Le Burkina Faso n’est pas le seul pays frappé par des groupes terroristes au Sahel, car ses voisins comme le Mali et le Niger ne sont pas épargnés, eux aussi. Mais on a l’impression qu’il y a un acharnement particulier contre le Burkina Faso. Que sait-on des groupes terroristes qui opèrent dans cette région et ce qu’ils revendiquent au juste ?

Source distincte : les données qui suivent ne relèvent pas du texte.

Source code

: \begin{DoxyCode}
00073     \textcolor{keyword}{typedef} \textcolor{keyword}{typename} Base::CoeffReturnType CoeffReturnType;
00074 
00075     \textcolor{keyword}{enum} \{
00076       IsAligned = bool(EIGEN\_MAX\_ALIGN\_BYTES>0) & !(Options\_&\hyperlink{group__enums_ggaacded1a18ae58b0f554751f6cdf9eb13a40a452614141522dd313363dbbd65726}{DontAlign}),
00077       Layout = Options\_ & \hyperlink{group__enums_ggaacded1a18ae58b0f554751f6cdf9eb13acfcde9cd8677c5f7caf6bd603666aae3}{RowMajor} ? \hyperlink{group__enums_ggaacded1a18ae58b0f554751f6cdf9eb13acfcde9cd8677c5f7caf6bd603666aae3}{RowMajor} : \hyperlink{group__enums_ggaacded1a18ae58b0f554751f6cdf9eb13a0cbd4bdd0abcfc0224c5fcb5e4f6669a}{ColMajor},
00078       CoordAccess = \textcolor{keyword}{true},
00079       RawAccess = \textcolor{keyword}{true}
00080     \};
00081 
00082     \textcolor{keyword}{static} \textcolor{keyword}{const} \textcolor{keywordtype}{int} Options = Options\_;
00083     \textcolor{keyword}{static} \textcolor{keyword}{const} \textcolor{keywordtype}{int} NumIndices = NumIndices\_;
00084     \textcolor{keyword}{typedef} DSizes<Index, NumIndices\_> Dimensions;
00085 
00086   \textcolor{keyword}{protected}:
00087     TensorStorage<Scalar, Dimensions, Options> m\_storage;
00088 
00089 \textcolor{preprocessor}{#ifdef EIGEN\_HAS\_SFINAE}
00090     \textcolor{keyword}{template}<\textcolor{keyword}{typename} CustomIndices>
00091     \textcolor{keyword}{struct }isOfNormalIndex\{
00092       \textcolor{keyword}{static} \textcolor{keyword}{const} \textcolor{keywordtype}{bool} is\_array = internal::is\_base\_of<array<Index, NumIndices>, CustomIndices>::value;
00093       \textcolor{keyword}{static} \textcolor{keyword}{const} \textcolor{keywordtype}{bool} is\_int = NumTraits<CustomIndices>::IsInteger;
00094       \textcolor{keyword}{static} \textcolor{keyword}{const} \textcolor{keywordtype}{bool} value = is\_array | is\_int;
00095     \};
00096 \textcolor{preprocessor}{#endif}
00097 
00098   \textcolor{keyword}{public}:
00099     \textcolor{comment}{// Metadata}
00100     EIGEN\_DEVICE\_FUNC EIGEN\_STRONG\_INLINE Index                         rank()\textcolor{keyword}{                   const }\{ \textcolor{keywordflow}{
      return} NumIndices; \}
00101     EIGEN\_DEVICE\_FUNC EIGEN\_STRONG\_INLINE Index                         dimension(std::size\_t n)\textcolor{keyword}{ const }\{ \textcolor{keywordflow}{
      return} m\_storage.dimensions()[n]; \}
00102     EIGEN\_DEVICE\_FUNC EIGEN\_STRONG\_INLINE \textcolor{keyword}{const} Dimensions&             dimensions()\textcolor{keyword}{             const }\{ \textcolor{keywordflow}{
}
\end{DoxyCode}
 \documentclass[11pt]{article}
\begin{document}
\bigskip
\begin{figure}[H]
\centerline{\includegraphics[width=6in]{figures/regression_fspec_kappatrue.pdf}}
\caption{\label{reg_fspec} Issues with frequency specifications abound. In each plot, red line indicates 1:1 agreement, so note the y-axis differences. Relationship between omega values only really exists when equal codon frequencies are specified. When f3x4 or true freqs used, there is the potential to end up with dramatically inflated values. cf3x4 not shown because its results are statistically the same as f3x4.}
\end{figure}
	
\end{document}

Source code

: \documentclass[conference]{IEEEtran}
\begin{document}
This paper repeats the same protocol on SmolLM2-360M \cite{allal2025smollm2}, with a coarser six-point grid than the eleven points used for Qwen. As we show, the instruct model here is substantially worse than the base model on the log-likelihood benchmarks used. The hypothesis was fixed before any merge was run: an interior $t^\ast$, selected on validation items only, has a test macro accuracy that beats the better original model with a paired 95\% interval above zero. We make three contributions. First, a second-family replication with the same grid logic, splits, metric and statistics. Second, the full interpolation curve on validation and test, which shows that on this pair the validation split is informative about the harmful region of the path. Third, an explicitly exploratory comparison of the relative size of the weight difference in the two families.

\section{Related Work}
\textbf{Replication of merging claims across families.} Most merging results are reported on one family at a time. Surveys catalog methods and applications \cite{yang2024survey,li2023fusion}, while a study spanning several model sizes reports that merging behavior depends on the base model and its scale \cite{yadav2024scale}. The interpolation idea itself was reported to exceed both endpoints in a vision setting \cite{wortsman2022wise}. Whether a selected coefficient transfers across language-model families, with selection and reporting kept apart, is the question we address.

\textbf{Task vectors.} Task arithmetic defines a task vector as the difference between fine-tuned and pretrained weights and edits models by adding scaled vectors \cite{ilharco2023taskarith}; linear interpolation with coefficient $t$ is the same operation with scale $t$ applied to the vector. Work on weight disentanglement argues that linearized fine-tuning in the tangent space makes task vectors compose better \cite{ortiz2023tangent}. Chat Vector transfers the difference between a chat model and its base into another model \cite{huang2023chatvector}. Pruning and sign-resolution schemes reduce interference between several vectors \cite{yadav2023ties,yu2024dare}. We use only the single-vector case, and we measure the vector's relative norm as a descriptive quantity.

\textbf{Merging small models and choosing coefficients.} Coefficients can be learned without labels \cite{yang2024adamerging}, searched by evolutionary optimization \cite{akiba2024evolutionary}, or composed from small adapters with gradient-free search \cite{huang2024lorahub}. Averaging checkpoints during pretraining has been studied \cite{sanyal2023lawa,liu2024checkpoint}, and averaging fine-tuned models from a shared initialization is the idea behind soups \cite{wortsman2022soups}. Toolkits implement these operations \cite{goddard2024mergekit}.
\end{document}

Qu’est-ce que les groupes revendiquent, c’est une vaste question. Beaucoup de groupes armés, notamment les groupes jihadistes, il faut les prendre au mot. Certains groupes armés défendent une vision de la société qui est un projet politique alternatif à ce qui existe. Alors, est-ce qu’ils y croient vraiment ? Est-ce qu’ils pensent pouvoir implanter que ce soit au Mali ou au Burkina Faso un Etat qui serait régi par la loi islamique, leur loi islamique en particulier qui, je le rappelle, n’est pas partagée par la plupart des musulmans su Sahel. Evidemment, c’est difficile à savoir s’ils y croient vraiment. Mais le fait est qu’il y a un agenda politique et je crois qu’on a tort de penser qu’ils ne croient pas à cet agenda-là. En particulier lorsque les motivations sont religieuses, au moins en partie, il y a la question de l’horizon qui n’est pas le même nécessairement pour ces groupes et pour ceux qui les combattent. Pour les groupes, lorsqu’il y a une telle motivation d’ordre religieux, il n’y a pas nécessairement un horizon de temps court. C’est-à-dire que même si c’est une bataille qui peut prendre des décennies, la volonté de prévaloir est telle que ces groupes peuvent s’inscrire dans ce temps long. Et c’est évidemment une très grande difficulté pour ceux qui les combattent et qui sont souvent dans des agendas de plus court terme de pouvoir tenir dans la durée. C’est l’une des grandes difficultés de l’affrontement avec des groupes armés qui ont une motivation religieuse, ou qui en font en tout cas leur discours de mobilisation et de recrutement. Parce qu’à nouveau, même si vous éliminez régulièrement ceux qui sont à la tête de ces groupes, vous avez une mécanique automatique de renouvellement et vous avez un discours qui continue à mobiliser. En particulier lorsqu’on est dans des zones où il y a autant de main-d’œuvre disponible pour les groupes armés, c’est-à-dire des jeunes hommes essentiellement qui n’ont pas d’occupations intéressantes, qui ont peu de perspectives, et qui ont en plus le sentiment qu’ils sont dans la réalité marginalisés dans les Etats auxquels ils sont censés appartenir formellement, vous avez toutes les conditions pour que ce type de groupes armés puisse perdurer dans le temps.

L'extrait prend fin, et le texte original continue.